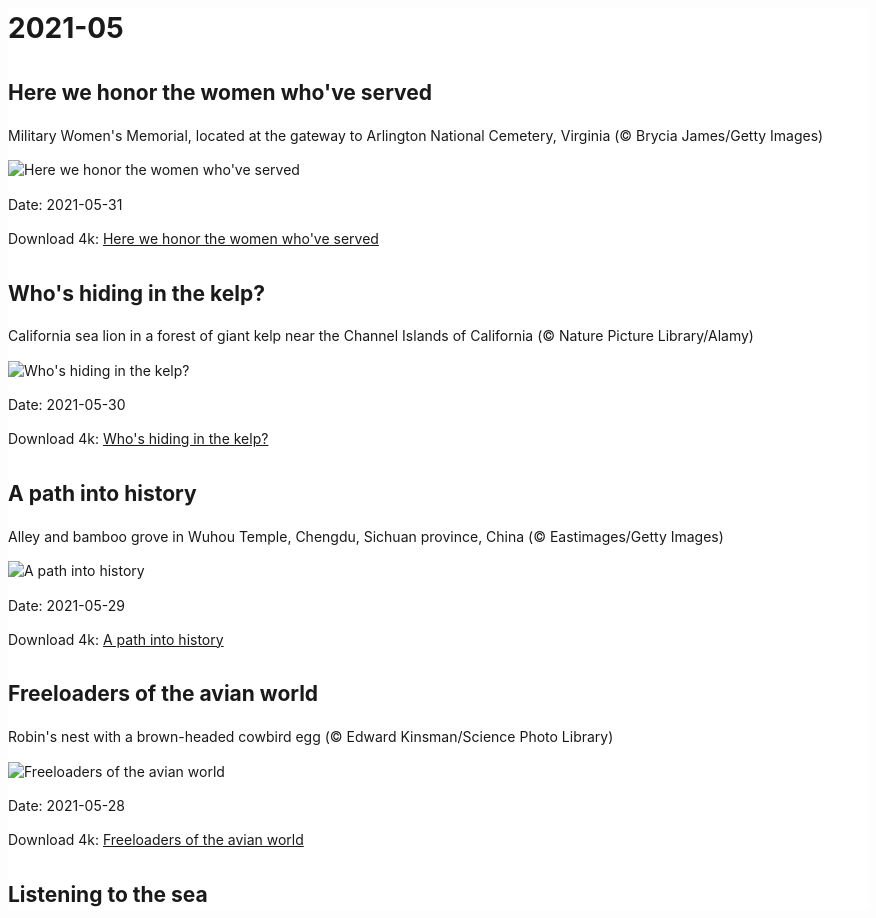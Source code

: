 # 2021-05

## Here we honor the women who've served

Military Women's Memorial, located at the gateway to Arlington National Cemetery, Virginia (© Brycia James/Getty Images)

![Here we honor the women who've served](https://bing.com/th?id=OHR.WomensMemorial_EN-US8561851319_UHD.jpg&rf=LaDigue_UHD.jpg&pid=hp&w=1024&h=576)

Date: 2021-05-31

Download 4k: [Here we honor the women who've served](https://bing.com/th?id=OHR.WomensMemorial_EN-US8561851319_UHD.jpg&rf=LaDigue_UHD.jpg&pid=hp&w=3840&h=2160)

## Who's hiding in the kelp?

California sea lion in a forest of giant kelp near the Channel Islands of California (© Nature Picture Library/Alamy)

![Who's hiding in the kelp?](https://bing.com/th?id=OHR.SeaDog_EN-US8346901369_UHD.jpg&rf=LaDigue_UHD.jpg&pid=hp&w=1024&h=576)

Date: 2021-05-30

Download 4k: [Who's hiding in the kelp?](https://bing.com/th?id=OHR.SeaDog_EN-US8346901369_UHD.jpg&rf=LaDigue_UHD.jpg&pid=hp&w=3840&h=2160)

## A path into history

Alley and bamboo grove in Wuhou Temple, Chengdu, Sichuan province, China (© Eastimages/Getty Images)

![A path into history](https://bing.com/th?id=OHR.RedAlley_EN-US8215991251_UHD.jpg&rf=LaDigue_UHD.jpg&pid=hp&w=1024&h=576)

Date: 2021-05-29

Download 4k: [A path into history](https://bing.com/th?id=OHR.RedAlley_EN-US8215991251_UHD.jpg&rf=LaDigue_UHD.jpg&pid=hp&w=3840&h=2160)

## Freeloaders of the avian world

Robin's nest with a brown-headed cowbird egg (© Edward Kinsman/Science Photo Library)

![Freeloaders of the avian world](https://bing.com/th?id=OHR.CowbirdsEgg_EN-US8103879720_UHD.jpg&rf=LaDigue_UHD.jpg&pid=hp&w=1024&h=576)

Date: 2021-05-28

Download 4k: [Freeloaders of the avian world](https://bing.com/th?id=OHR.CowbirdsEgg_EN-US8103879720_UHD.jpg&rf=LaDigue_UHD.jpg&pid=hp&w=3840&h=2160)

## Listening to the sea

# # #

- _Problem_
The answer is to be the lines of the listing from the first through the one with "Military Women's Memorial, located", reproduced exactly, without any pictures.

- _Solved problem_
Source code

: # 2021-05

## Here we honor the women who've served

Military Women's Memorial, located at the gateway to Arlington National Cemetery, Virginia (© Brycia James/Getty Images)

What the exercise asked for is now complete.